Triumph Motorcycles Launched the Brand’s First Ever Electric Bicycle
After Harley Davidson released its daring LiveWire electric motorcycle last year, we were expecting to see more motorcycle brands going in that direction, but Triumph surprised us all with a different kind of electric two-wheeler.
For the first time in the brand’s 118-year history, Triumph Motorcycles have released their first electric bicycle – the Trekker GT – a bike that might look very appealing even for James Bond. Continuing the brand’s passion for two-wheeled performance, this stunning e-bike looks like a highly capable commuter, that’s also a great choice for off-road fitness or everyday riding fun.
The Trekker GT has a clean and minimalist design, with a contemporary look that follows Triumph’s elegant style, comfort, quality and finish. The bike is sculpted from a lightweight, hydro-formed, aluminum frame that extends with narrow-width handlebars and a super comfortable selle royal vivo saddle.
Tucked inside this cool frame is the bike’s electric powertrain, that includes an integrated lockable, 504 kWh lithium battery and an impressive Shimano Steps E6100 250W motor. This electric motor weights only 2.88 kg and offers a nice boost of up to 60 Nm and 150km riding range under ideal conditions.
Finished in a gorgeous two-tone colorway that combines matt silver with matt jet black, this electric bicycle is also equipped with many other premium components to aid its performance, safety or comfort.

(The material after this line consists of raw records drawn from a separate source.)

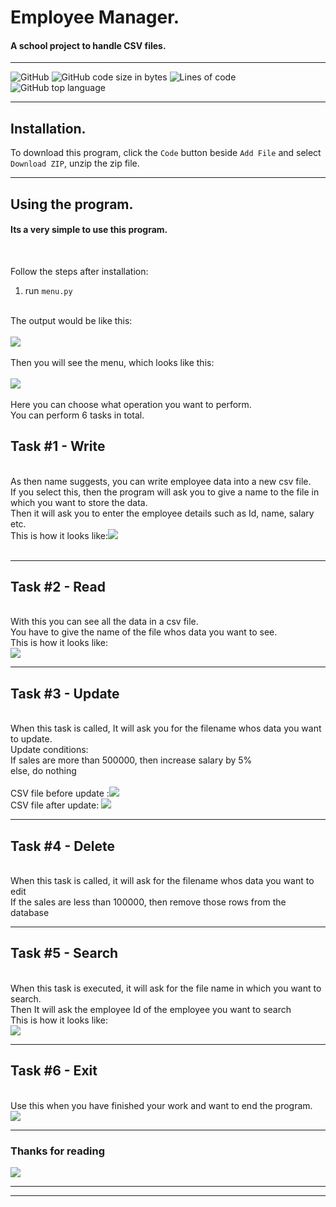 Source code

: # Employee Manager.

#### A school project to handle CSV files.

<hr>

![GitHub](https://img.shields.io/github/license/awesomehet2124/EmployeeManager?style=for-the-badge)
![GitHub code size in bytes](https://img.shields.io/github/languages/code-size/awesomehet2124/EmployeeManager?style=for-the-badge)
![Lines of code](https://img.shields.io/tokei/lines/github/awesomehet2124/EmployeeManager?style=for-the-badge)
![GitHub top language](https://img.shields.io/github/languages/top/awesomehet2124/EmployeeManager?style=for-the-badge)

<hr>

## Installation.

To download this program, click the `Code` button beside `Add File` and select `Download ZIP`, unzip the zip file.
<hr>

## Using the program.
#### Its a very simple to use this program.
<br>

Follow the steps after installation:
1. run `menu.py`
<br>
The output would be like this:
<br><br>
<img src="https://i.imgur.com/eYSv6IO.png">
<br><br>
Then you will see the menu, which looks like this:
<br><br>
<img src="https://imgur.com/jNWsUK0.jpg">
<br><br>
Here you can choose what operation you want to perform.
<br>
You can perform 6 tasks in total.

## Task #1 - Write
<br>
As then name suggests, you can write employee data into a new csv file.
<br>
If you select this, then the program will ask you to give a name to the file in which you want to store the data.
<br>
Then it will ask you to enter the employee details such as Id, name, salary etc.
<br>
This is how it looks like:<img src="https://imgur.com/bicvgi4.jpg">
<br><br>
<hr>

## Task #2 - Read
<br>
With this you can see all the data in a csv file.
<br>
You have to give the name of the file whos data you want to see.
<br>
This is how it looks like:
<br>
<img src = "https://imgur.com/GdXBJji.jpg">
<hr>

## Task #3 - Update
<br>
When this task is called, It will ask you for the filename whos data you want to update.
<br>
Update conditions:
<br>
If sales are more than 500000, then increase salary by 5%
<br>
else, do nothing
<br>
<br>
CSV file before update :<img src = "https://imgur.com/27MOZmN.jpg">
<br>
CSV file after update: <img src ="https://imgur.com/NutfsxZ.jpg">
<hr>

## Task #4 - Delete
<br>
When this task is called, it will ask for the filename whos data you want to edit
<br>
If the sales are less than 100000, then remove those rows from the database
<br>
<hr>

## Task #5 - Search
<br>
When this task is executed, it will ask for the file name in which you want to search.
<br>Then It will ask the employee Id of the employee you want to search
<br>
This is how it looks like:
<br>
<img src="https://imgur.com/63uJagJ.jpg">
<hr>

## Task #6 - Exit
<br>
Use this when you have finished your work and want to end the program.
<br>
<img src="https://imgur.com/XmES7hR.jpg">
<hr>

### Thanks for reading

<img src = "https://imgur.com/12qKRLJ.gif">
<hr><hr>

We’re talking about super silent Shimano Deore 10-speed rapid fire shifters, Rockshox Paragon forks and even an ABUS Proshield integrated lock.
Triumph also added a small touchscreen display on its handlebars, that could be personalized to show your speed, gear, the time, distance to your destination, total riding time, estimated range, and it also displays the battery level.
The Trekker GT will be available in three frame sizes: 450 mm (for riders between 155 and 165 cm), 400 mm (rider height between 165 and 180 cm) and 550 mm for anyone over 180 cm. The bike won’t be cheap, though, and it’s going to set you back £2,950 or around $3,000.